My second sport, trail running, is a totally different beast. Running on trails with my dog is pretty much pure pleasure, even when I’m sweating and hurting. I don’t do ultras, though, although my big spring goal was a half-marathon trail race my daughter and I did. (I wasn’t dead last, which was my “big” goal, after simply completing it within the time limit.)
My third sport, triathlon, is an outgrowth of the first two sports. I started with cross-training for running, because I simply couldn’t run every day without hurting myself; I swim for the love of how I feel when I swim; I bike because my husband enjoys it when I go on rides with him *and* because I enjoy the scenery and the company. And I’m competitive, so once I was doing all three things, of course I had to try a sprint triathlon–and a sprint tri is FUN. Just when you get bored of a sport, you’re on to the next one. And the roads are pretty much cleared of traffic for the bike ride, which is just sheer joy!
After finishing second in my age group in a local tri last summer, I started mulling over what it would take to finish first this year. The woman who won was 15 minutes ahead of me, which is a LOT of difference–but when I looked her up, I discovered she works as a triathlon coach. Obvious answer to my question: hire her as my coach. (She moved up an age group, so now our mutual goal is that we both finish first in our age group this year.)
My tri coach has me working harder and training smarter. My vision for the year says “just keep showing up” (and I said it before Des Linden) and I am doing exactly that, as much as I can. (Occasionally I end up napping instead of working out.)
I also started working on a persistent dog agility problem, one I’ve had for years. I get momentarily lost on the course (which changes every single time, and which you get a limited time to plan for, and which the dog has never seen before)–and then everything goes to hell really fast, and I’d end up just walking out. With my dog agility instructor, we started setting up sequences where I was pretty much guaranteed to get lost–and I just kept working to get past that roadblock.
I did not expect these two actions–working on my confusion and working with a tri coach–to have any cross benefits. I certainly didn’t expect learning to deal with dog agility problems to affect my running! And yet, the cross benefits have turned out to be huge.
While I’m not surprised that my improvement in overall fitness and speed has made working with my dog in agility better–that makes sense to me–it’s the side effects of working on my mental dog agility game that have surprised me. I’ve read multiple books on sports psychology, and yet, I’ve always dismissed them as not relevant to me. I mean, I set my goal effort (with trail racing, it’s easier to plan on a heart rate than a pace), and then I do my best to hold that, and I show up, right? Well, that was what I thought until a trail race in June where I was passed by a competitor and I immediately recognized the thought in my head: “it’s okay to slow down now” and I recognized the emotion I felt: relief that I could ease up. And when I finished five minutes behind her, I recognized my own disappointment and acknowledged that I had allowed myself to talk myself out of doing my best.
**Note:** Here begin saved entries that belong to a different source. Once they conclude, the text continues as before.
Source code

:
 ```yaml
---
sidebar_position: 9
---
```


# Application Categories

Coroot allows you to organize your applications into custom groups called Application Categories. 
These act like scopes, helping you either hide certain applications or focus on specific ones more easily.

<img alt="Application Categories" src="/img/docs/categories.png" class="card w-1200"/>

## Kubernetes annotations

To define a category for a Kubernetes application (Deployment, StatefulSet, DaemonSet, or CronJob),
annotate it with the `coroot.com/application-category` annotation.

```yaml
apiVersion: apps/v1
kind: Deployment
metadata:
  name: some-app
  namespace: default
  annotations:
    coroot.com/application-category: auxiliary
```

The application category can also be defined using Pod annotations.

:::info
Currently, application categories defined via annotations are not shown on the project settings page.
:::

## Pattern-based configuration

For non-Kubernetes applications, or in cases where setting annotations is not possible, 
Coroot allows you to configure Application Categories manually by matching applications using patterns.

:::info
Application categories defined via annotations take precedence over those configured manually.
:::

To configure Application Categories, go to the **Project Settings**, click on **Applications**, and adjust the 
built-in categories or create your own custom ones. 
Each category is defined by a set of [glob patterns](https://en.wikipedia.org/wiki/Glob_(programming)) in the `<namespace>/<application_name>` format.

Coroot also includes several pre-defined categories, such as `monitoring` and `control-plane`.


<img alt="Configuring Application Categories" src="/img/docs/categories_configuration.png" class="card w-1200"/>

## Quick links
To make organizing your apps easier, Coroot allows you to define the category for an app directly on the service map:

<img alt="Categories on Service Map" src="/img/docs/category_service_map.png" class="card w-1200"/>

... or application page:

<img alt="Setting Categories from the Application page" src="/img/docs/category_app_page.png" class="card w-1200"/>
I thought back to a 5K race in January where I missed a PR by 15 seconds–because I slowed down for the middle mile, because it was hard and I was struggling to hold my pace. I found myself wondering: “what if I’d decided to see if I could hold on, just a little longer?”
The next trail race, I decided I would, instead, channel Steve Prefontaine and his attitude: give it your best and then dig deeper than that. When the same runner passed me near the top of a long hill (at that point, she’d beaten me in 5 of 6 races), I stuck with her and then passed her back as soon as the course turned flat–and refused to look back and see if she was gaining on me. That worked.
I turned 63 two weeks ago. When I was growing up, women were generally not expected to be serious about sports; nor were we supposed to be competitive. I still talk to women my age who are surprised and slightly appalled that I talk openly and aggressively about playing to win. Lately, though, I’m facing the facts: I like myself better when I don’t let myself back down.